→ Source information:
((

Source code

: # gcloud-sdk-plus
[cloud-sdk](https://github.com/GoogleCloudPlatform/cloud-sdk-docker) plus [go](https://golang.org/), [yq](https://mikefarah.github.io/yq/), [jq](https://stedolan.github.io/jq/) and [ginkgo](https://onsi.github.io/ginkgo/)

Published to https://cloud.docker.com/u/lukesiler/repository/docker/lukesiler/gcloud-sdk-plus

))
((

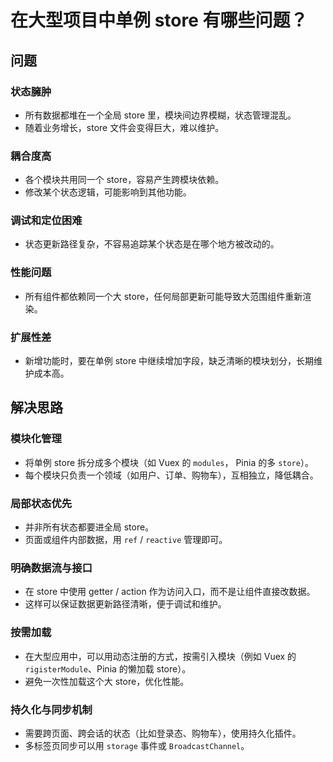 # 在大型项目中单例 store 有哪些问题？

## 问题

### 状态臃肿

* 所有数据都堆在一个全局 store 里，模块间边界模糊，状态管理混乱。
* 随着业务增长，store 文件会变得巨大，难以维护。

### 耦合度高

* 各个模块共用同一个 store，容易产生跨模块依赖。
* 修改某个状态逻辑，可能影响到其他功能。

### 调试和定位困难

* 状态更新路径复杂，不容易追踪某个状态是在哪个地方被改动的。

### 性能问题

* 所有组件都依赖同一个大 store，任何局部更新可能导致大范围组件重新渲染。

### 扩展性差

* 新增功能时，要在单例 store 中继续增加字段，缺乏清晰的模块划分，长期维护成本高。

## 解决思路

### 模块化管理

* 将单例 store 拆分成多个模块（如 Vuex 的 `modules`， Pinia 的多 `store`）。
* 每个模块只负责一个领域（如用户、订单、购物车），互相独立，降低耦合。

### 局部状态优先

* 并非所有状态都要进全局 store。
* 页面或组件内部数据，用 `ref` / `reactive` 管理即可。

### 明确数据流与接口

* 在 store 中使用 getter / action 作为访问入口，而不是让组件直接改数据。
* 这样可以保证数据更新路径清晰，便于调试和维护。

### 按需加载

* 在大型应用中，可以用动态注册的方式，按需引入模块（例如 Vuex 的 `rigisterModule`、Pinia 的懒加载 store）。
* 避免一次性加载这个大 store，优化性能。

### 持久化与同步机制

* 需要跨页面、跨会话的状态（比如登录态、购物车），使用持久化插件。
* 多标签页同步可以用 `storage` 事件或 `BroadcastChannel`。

))

→ Instructions for the task: Looking at the entries, state how many lines hold the string "docker", with the number as the sole reply.

→ Exercise result: 2